Many comments and emails to me regarding the unintended consequences post. I blogged about this due to the fascinating admission by Pete Stark that the attempt to stop referral for profit thru legislation in fact contributed to its growth. I further compared the same phenomena when our profession sought for and ultimately obtained getting medicare numbers for POPTS clinics under the auspices that it can be tracked. In fact, this further fueled growth in POPTS by endorsing the whole notion of PTs working in physician clinics under other than “incident to” billing and more importantly did not result in being able to “track” rather we have more confusion in the data than clarity prior to going down this track.

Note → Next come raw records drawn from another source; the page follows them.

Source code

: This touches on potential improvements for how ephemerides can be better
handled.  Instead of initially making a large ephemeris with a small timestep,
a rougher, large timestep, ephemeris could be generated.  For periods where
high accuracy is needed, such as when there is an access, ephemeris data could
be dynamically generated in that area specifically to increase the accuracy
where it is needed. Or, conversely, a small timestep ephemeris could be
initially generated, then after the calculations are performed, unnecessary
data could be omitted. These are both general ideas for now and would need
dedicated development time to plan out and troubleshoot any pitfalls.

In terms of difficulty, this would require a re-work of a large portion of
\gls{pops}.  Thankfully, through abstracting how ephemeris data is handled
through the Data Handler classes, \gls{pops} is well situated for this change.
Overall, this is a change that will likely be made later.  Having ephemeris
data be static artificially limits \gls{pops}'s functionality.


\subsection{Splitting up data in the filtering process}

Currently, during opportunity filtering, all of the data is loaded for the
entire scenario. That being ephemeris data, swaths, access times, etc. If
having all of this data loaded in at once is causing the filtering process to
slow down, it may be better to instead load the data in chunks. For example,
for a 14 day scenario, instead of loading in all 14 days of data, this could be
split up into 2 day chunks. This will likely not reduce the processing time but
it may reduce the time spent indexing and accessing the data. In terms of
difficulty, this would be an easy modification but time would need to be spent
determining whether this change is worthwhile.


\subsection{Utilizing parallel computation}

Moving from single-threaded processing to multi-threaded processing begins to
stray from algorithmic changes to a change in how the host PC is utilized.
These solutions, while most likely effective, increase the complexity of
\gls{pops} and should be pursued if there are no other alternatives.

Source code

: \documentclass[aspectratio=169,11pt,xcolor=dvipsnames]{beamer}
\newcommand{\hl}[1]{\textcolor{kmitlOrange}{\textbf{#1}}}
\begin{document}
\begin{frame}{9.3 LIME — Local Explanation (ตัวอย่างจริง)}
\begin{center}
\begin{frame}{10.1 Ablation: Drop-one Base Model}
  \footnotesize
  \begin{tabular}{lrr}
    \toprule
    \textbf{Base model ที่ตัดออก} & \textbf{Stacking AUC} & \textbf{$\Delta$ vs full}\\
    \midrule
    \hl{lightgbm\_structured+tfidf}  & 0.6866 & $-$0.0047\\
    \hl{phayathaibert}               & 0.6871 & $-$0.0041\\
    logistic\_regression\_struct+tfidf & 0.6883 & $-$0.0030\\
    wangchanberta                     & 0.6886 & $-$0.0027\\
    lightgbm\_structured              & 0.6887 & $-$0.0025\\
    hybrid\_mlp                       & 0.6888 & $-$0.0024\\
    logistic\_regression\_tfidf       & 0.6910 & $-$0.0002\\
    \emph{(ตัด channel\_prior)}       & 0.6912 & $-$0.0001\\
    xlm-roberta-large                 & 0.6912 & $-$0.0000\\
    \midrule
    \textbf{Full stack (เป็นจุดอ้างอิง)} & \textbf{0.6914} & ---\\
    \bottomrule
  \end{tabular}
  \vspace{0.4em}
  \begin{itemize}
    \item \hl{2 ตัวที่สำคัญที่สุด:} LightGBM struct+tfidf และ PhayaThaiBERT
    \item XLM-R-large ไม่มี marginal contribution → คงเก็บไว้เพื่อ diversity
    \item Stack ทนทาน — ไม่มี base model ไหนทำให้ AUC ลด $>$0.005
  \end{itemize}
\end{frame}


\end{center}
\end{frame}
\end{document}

My opinion is pretty straightforward, you can’t legislate behavior as people will find ways around it-much like the tax analogy that Mr. Stark used to describe the laws in his name’s failure. As was aptly pointed out to me that even my examples of pharmacy, Missouri, and S. Carolina have some exceptions (in the case of pharmacy, many docs have pre-packaged drugs available for purchase and in states that have essentially banned POPTS the “Foundation non-profit” model of PT exists in some physician practices.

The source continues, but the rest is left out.